Economic Update
Stay informed about the latest economic developments in the UK, Eurozone and the US. Get insights into key indicators and currency trends in this comprehensive economic update blog.
Fed expected to cut rates whilst BoE poised to hold
7 minute read16 December 2024
GBP
This morning saw the release of UK PMIs, with Manufacturing coming in below forecasts at 47.3, while Services continued to show expansion and exceed estimates at 51.4.
UK jobs data is due at 7am on Tuesday. Although markets expect the unemployment rate to remain at 4.3%, an increase from 4.3% to 4.7% is anticipated for the year-over-year Average Earnings Index for the three months to October.
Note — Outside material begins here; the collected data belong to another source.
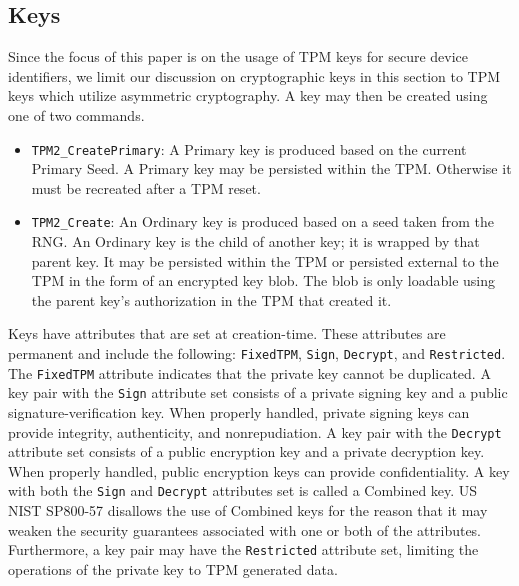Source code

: \subsection{Keys}


Since the focus of this paper is on the usage of TPM keys for secure device identifiers, we limit our discussion on cryptographic keys in this section to TPM keys which utilize asymmetric cryptography.  A key may then be created using one of two commands.
\begin{itemize}
  \item \verb|TPM2_CreatePrimary|: A Primary key is produced based on the current Primary Seed. A Primary key may be persisted within the TPM. Otherwise it must be recreated after a TPM reset.
  \item \verb|TPM2_Create|: An Ordinary key is produced based on a seed taken from the RNG. An Ordinary key is the child of another key; it is wrapped by that parent key. It may be persisted within the TPM or persisted external to the TPM in the form of an encrypted key blob. The blob is only loadable using the parent key's authorization in the TPM that created it.
\end{itemize}
Keys have attributes that are set at creation-time. These attributes are permanent and include the following: \verb|FixedTPM|, \verb|Sign|, \verb|Decrypt|, and \verb|Restricted|. The \verb|FixedTPM| attribute indicates that the private key cannot be duplicated. A key pair with the \verb|Sign| attribute set consists of a private signing key and a public signature-verification key. When properly handled, private signing keys can provide integrity, authenticity, and nonrepudiation. A key pair with the \verb|Decrypt| attribute set consists of a public encryption key and a private decryption key. When properly handled, public encryption keys can provide confidentiality. A key with both the \verb|Sign| and \verb|Decrypt| attributes set is called a Combined key. US NIST SP800-57 disallows the use of Combined keys for the reason that it may weaken the security guarantees associated with one or both of the attributes. Furthermore, a key pair may have the \verb|Restricted| attribute set, limiting the operations of the private key to TPM generated data.

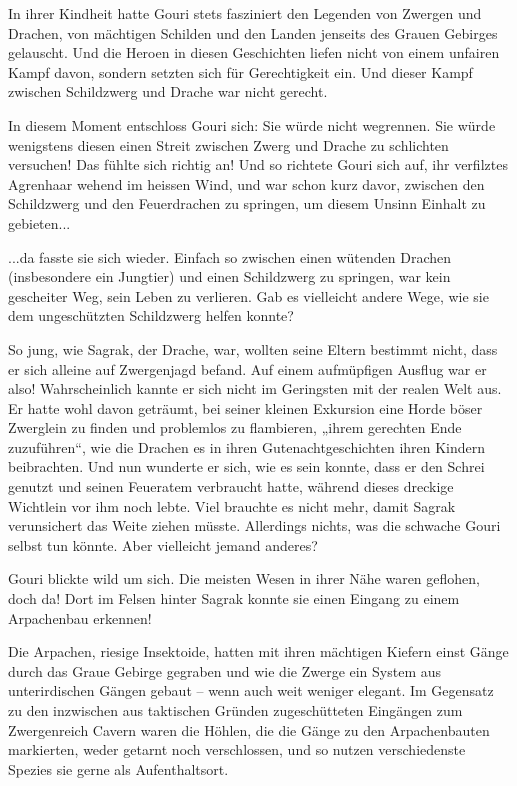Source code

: In ihrer Kindheit hatte Gouri stets fasziniert den Legenden von Zwergen und Drachen, von mächtigen Schilden und den Landen jenseits des Grauen Gebirges gelauscht. Und die Heroen in diesen Geschichten liefen nicht von einem unfairen Kampf davon, sondern setzten sich für Gerechtigkeit ein. Und dieser Kampf zwischen Schildzwerg und Drache war nicht gerecht.

In diesem Moment entschloss Gouri sich: Sie würde nicht wegrennen. Sie würde wenigstens diesen einen Streit zwischen Zwerg und Drache zu schlichten versuchen! Das fühlte sich richtig an! Und so richtete Gouri sich auf, ihr verfilztes Agrenhaar wehend im heissen Wind, und war schon kurz davor, zwischen den Schildzwerg und den Feuerdrachen zu springen, um diesem Unsinn Einhalt zu gebieten...

...da fasste sie sich wieder. Einfach so zwischen einen wütenden Drachen (insbesondere ein Jungtier) und einen Schildzwerg zu springen, war kein gescheiter Weg, sein Leben zu verlieren. Gab es vielleicht andere Wege, wie sie dem ungeschützten Schildzwerg helfen konnte?

So jung, wie Sagrak, der Drache, war, wollten seine Eltern bestimmt nicht, dass er sich alleine auf Zwergenjagd befand. Auf einem aufmüpfigen Ausflug war er also! Wahrscheinlich kannte er sich nicht im Geringsten mit der realen Welt aus. Er hatte wohl davon geträumt, bei seiner kleinen Exkursion eine Horde böser Zwerglein zu finden und problemlos zu flambieren, „ihrem gerechten Ende zuzuführen“, wie die Drachen es in ihren Gutenachtgeschichten ihren Kindern beibrachten. Und nun wunderte er sich, wie es sein konnte, dass er den Schrei genutzt und seinen Feueratem verbraucht hatte, während dieses dreckige Wichtlein vor ihm noch lebte. Viel brauchte es nicht mehr, damit Sagrak verunsichert das Weite ziehen müsste. Allerdings nichts, was die schwache Gouri selbst tun könnte. Aber vielleicht jemand anderes?

Gouri blickte wild um sich. Die meisten Wesen in ihrer Nähe waren geflohen, doch da! Dort im Felsen hinter Sagrak konnte sie einen Eingang zu einem Arpachenbau erkennen!

Die Arpachen, riesige Insektoide, hatten mit ihren mächtigen Kiefern einst Gänge durch das Graue Gebirge gegraben und wie die Zwerge ein System aus unterirdischen Gängen gebaut – wenn auch weit weniger elegant. Im Gegensatz zu den inzwischen aus taktischen Gründen zugeschütteten Eingängen zum Zwergenreich Cavern waren die Höhlen, die die Gänge zu den Arpachenbauten markierten, weder getarnt noch verschlossen, und so nutzen verschiedenste Spezies sie gerne als Aufenthaltsort.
Wednesday’s UK Consumer Price Index is expected to show an uptick from 2.3% to 2.6%, likely driven by an increase in core goods prices. Bloomberg Economics expects inflation to remain above the Bank of England’s 2% target throughout 2025, supporting Andrew Bailey’s contention that four rate cuts may be necessary during the year.
The Bank of England is expected to hold rates at 4.75% in its meeting on Thursday. This is the final meeting of the year, and UK interest rates are in a very different position to what was forecast at the end of 2023. Although markets had priced in six interest rate cuts in 2024, we have seen only two materialise, one in August and one in November. This gradual approach to cutting rates has seen the GBP reportedly become the top-performing G10 currency of the year.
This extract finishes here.